Just wanted to be me. Plain ole Lizard Eater.

Friday, February 02, 2007

Okay, I Fell For It

Ben turned me on to Wolf Warning, an article about a website that pastors can use to note troublemakers who go from church to church. Intriguing idea, but not so much with the "let's heal this person."

I admit, I read the article and fell for it.

Then I noticed some of the other articles on the site -- Bible code predicts Tenn. woman's hangnail, Southern Baptists launch pre-emptive strikes against Assemblies of God, etc.

Okay, so it's like a religious version of The Onion. Pretty funny stuff, though. Like this:

Kirk Cameron cut from Growing Pains commentary

Thursday, February 01, 2007

Time for "Much, Much"

(And can it be used in our congregations ...)

Kids go through phases. Now that we are parents of 4, when one of ours is going through a particularly naughty phase, we just look at each other and give the call: "Time for 'Much, Much.'"

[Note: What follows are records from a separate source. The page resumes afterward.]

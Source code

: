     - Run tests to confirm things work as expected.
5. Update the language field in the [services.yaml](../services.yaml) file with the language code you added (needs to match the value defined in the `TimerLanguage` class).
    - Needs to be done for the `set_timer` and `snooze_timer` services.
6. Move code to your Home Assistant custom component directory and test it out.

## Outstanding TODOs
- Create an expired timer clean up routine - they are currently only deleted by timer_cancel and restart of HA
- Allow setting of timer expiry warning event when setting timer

This is our slang for "Much discipline, much love." It has been our experience that when you've got a kid acting out, the best way of handling it is two-pronged.

The first "Much" -- man, we are on that kid like white on rice. If they so much as roll their eyes, we're getting them back in line. We become little commandants. We want it to be real clear that their behavior tain't appropriate and it's not going to fly. Our normal flexibility takes a backseat. (This is all non-physical. Although, I have been told that I can give a look that physically causes a cold sweat to appear on the back of the neck.)

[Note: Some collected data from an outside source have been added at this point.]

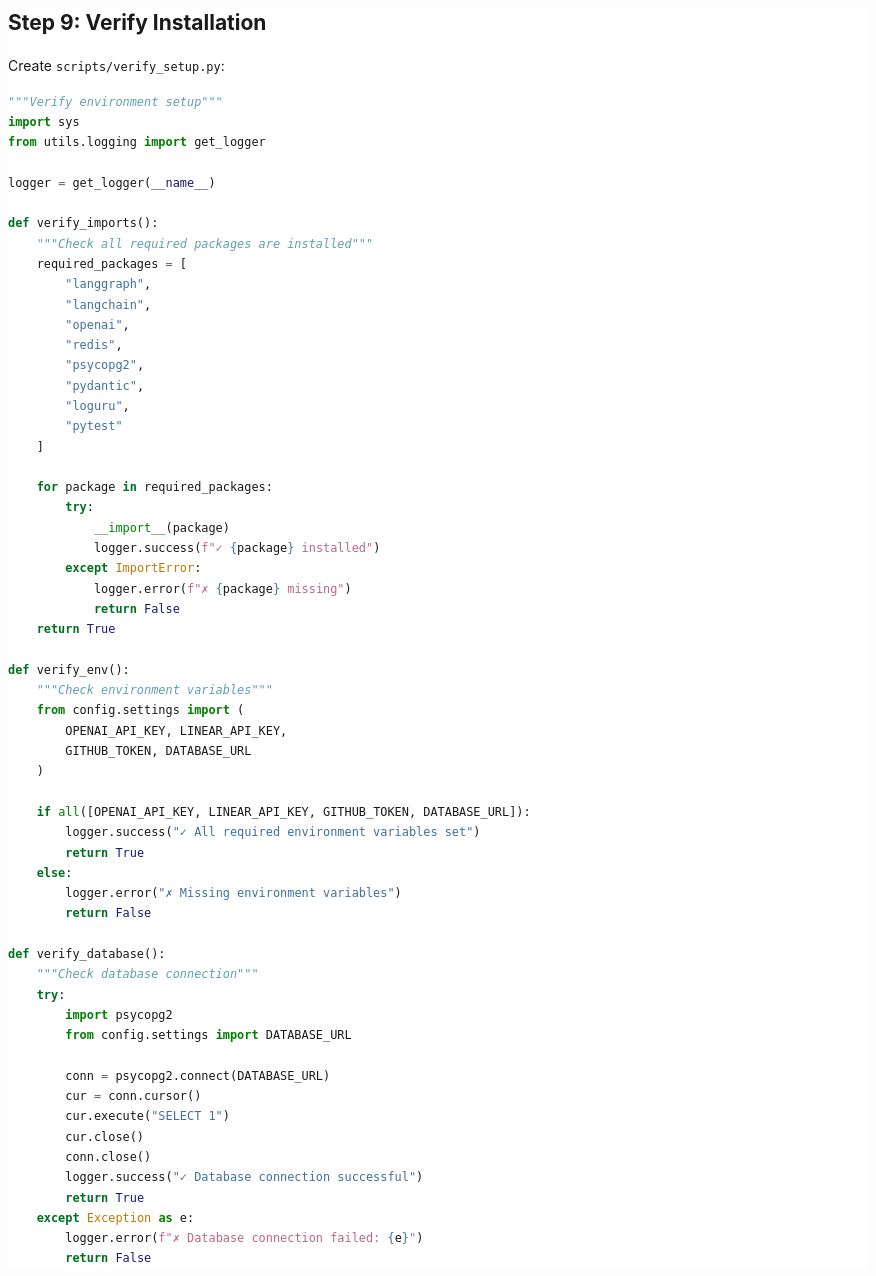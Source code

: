 ## Step 9: Verify Installation

Create `scripts/verify_setup.py`:
```python
"""Verify environment setup"""
import sys
from utils.logging import get_logger

logger = get_logger(__name__)

def verify_imports():
    """Check all required packages are installed"""
    required_packages = [
        "langgraph",
        "langchain",
        "openai",
        "redis",
        "psycopg2",
        "pydantic",
        "loguru",
        "pytest"
    ]
    
    for package in required_packages:
        try:
            __import__(package)
            logger.success(f"✓ {package} installed")
        except ImportError:
            logger.error(f"✗ {package} missing")
            return False
    return True

def verify_env():
    """Check environment variables"""
    from config.settings import (
        OPENAI_API_KEY, LINEAR_API_KEY, 
        GITHUB_TOKEN, DATABASE_URL
    )
    
    if all([OPENAI_API_KEY, LINEAR_API_KEY, GITHUB_TOKEN, DATABASE_URL]):
        logger.success("✓ All required environment variables set")
        return True
    else:
        logger.error("✗ Missing environment variables")
        return False

def verify_database():
    """Check database connection"""
    try:
        import psycopg2
        from config.settings import DATABASE_URL
        
        conn = psycopg2.connect(DATABASE_URL)
        cur = conn.cursor()
        cur.execute("SELECT 1")
        cur.close()
        conn.close()
        logger.success("✓ Database connection successful")
        return True
    except Exception as e:
        logger.error(f"✗ Database connection failed: {e}")
        return False

```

The second "Much" is just as important. Much love. Lots of listening when the kid wants to talk, lots of hugs and kisses, one-on-one time, etc.

So far, it works.

This is kind of an interesting idea when you think of applying it to church members who are "acting out." I'm not talking about honest disagreement, but rather the members who are behaving in an inappropriate fashion, via triangulating, being antagonistic, etc.

There are some members who come to our church and either they are hurt, or they genuinely don't know the appropriate way to relate to others.

They need our help in healing. But they also need to know that certain behaviors are not acceptable.

I know that I've seen my own church go both ways -- either tolerating behavior that shouldn't be tolerated, or coming down hard on a member with no balance the other way.

What if we gave them Much Much ... very clear direction as to what is unacceptable, but at the same time, a clear show that they are welcome and valued. Following up a "talking to" with an invitation to come to your covenant group. Or, "hey, you're coming to Potluck or Saturday, right?" And then the next time you meet, extending more attention. "How did your dentist appointment go?"

With kids, the big thing is to let them know that whereas their behavior might be unacceptable, they are very much acceptable. They are valued. They are loved.

I'm not a kid, but I know that's what I want, too.